To me, dates, harvested from the date palm tree, looked like wrinkly brown bugs. It wasn’t until years later, when my mom made an Indian dessert with dates, pistachios and cashews mixed with condensed milk and sprinkled with coconut shavings, that I acquired a taste for the fruit.
The date palm can be traced back to as early as 4000 B.C. in Mesopotamia, in what is now southern Iraq. As one of a few crops that could survive in desert conditions, dates were an essential source of food and wealth for the Bedouins living in the Middle East and North Africa
According to the Islamic calendar, which is based on a lunar cycle, this is the month of Ramadan, when Muslims around the world fast from sunrise to sunset. Following the tradition of Prophet Muhammad, Muslims often break their fast, in an evening meal called iftar, with dates. Rich in vitamins and minerals, dates are known to help energize the body and pacify hunger—perfect nourishment after 15 hours or so without food and water.
While dates are satisfying in their natural form, why not get a little creative? Here are five ways to prepare dates:
1. Stuff ‘em: In almost every Middle Eastern or North African country, you’ll find pastry shops that carry all kinds of stuffed dates. Almonds, cashews, walnuts, pistachios, pecans, and cheese—the stuffing options are endless. But, Moroccans are known for the treat, and serve it at celebratory events from births to marriages. Chef Rafih Benjelloun from Fez, Morocco, says he uses medium-ripe pitted dates and fills them with the “ideal mixture” of crushed walnuts, almonds and pistachios with a pinch of cinnamon and nutmeg. He then rolls them in toasted sesame seeds and refrigerates before serving. The result: a bite that is sweet and savory, soft and crunchy, sugary and salty all at once.

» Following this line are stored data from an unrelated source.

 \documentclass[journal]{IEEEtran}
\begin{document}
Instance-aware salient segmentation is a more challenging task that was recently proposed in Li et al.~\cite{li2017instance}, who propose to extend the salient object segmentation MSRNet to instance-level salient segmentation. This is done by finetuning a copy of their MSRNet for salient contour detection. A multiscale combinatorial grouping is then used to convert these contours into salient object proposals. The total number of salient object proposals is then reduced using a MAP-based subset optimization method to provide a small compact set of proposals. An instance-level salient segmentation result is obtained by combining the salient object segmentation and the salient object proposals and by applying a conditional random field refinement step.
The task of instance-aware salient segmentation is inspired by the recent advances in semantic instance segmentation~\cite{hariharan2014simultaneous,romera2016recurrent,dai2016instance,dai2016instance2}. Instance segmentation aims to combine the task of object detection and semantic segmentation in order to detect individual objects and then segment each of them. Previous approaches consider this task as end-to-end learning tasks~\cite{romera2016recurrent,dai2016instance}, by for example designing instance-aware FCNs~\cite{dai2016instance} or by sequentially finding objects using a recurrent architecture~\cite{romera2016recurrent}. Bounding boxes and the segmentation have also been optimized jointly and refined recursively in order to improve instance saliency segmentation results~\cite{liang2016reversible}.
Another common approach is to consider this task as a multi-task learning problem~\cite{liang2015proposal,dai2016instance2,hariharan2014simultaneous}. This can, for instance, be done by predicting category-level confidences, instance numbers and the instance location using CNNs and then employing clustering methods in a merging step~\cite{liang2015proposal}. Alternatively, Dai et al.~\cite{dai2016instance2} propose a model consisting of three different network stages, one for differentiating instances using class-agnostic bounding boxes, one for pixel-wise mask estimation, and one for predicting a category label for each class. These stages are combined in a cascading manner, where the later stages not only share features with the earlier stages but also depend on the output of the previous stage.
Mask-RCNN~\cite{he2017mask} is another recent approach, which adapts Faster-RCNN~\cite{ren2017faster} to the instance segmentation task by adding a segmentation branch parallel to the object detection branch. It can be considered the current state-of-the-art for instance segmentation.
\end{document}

2. Drink ‘em: The natural sweetness of dates makes for an excellent fruit juice, but an even better shake. Yvonne Maffei, founder of the My Halal Kitchen blog, traveled through a date valley between Arizona and California and saw a little shop where they were selling the drink. Her own recipe combines dates and whole milk to produce a thick, creamy milkshake. Her two suggestions: use a strong blender, and serve it fresh. “It’s an interesting and fun way to incorporate dates,” she says, “and very rewarding after a long day of fasting.”

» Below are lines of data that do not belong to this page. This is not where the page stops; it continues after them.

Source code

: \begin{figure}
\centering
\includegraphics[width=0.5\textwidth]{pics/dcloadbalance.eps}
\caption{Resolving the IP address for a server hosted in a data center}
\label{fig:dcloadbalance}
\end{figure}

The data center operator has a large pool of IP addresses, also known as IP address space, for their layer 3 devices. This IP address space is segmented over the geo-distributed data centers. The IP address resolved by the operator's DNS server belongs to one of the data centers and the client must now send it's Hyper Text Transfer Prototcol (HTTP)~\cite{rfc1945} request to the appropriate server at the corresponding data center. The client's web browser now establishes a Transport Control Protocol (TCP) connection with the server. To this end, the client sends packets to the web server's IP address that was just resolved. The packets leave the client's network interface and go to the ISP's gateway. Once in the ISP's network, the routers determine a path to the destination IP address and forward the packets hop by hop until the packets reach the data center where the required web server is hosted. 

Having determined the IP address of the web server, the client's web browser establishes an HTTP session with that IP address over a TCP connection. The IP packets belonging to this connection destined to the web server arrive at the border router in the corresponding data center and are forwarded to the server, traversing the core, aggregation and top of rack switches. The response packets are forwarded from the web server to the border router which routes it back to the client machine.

3. Bake ‘em: In cookies, cakes, bread, pies, and cupcakes—you name it. While Medjool dates are perfect for shakes, it’s better to use the not-so waxy and moist ones for baking. According to Megan Gordon, a cookbook writer and owner of an artisan cereal company, the go-to date for baking is the Deglet Noor variety. “They’re dry enough to chop and maintain their integrity in bread, cookie, or cake recipes while still maintain that superstar, sweet date flavor,” she wrote in the kitchn.
4. Chop ‘em: Perhaps the easiest way to incorporate dates into your diet is to chop or slice pitted dates and throw them into salads, on sandwiches or as garnish on pasta. If you opt for a sandwich, the Gorgonzola cheese, walnut and date combo is a winner. But, if you’re in the mood for something fancy, try Chef Gordon Ramsey’s steamed date pudding with butterscotch sauce. It’s a bit time-intensive, but well worth the effort.
5. Puree ‘em: One of the best meals I’ve ever had was a Moroccan lamb tagine smothered in date sauce. The sweet flavor adorning the tender meat was the perfect touch. I myself have not recreated the dish in fear that I will taint a good memory, but date sauces themselves are quite easy to make and can be served with any kind of meat, especially chicken or fish.
For those of you who prefer organic sweeteners, date paste can serve as a substitute for conventional white sugar. With just dates, water, lemon zest and juice, and a pinch of salt, Martha Stewart creates a simple date paste that can be stored in the refrigerator for a week and long-term in the freezer. It’s a great addition to a morning bowl of oatmeal or a nighttime glass of milk.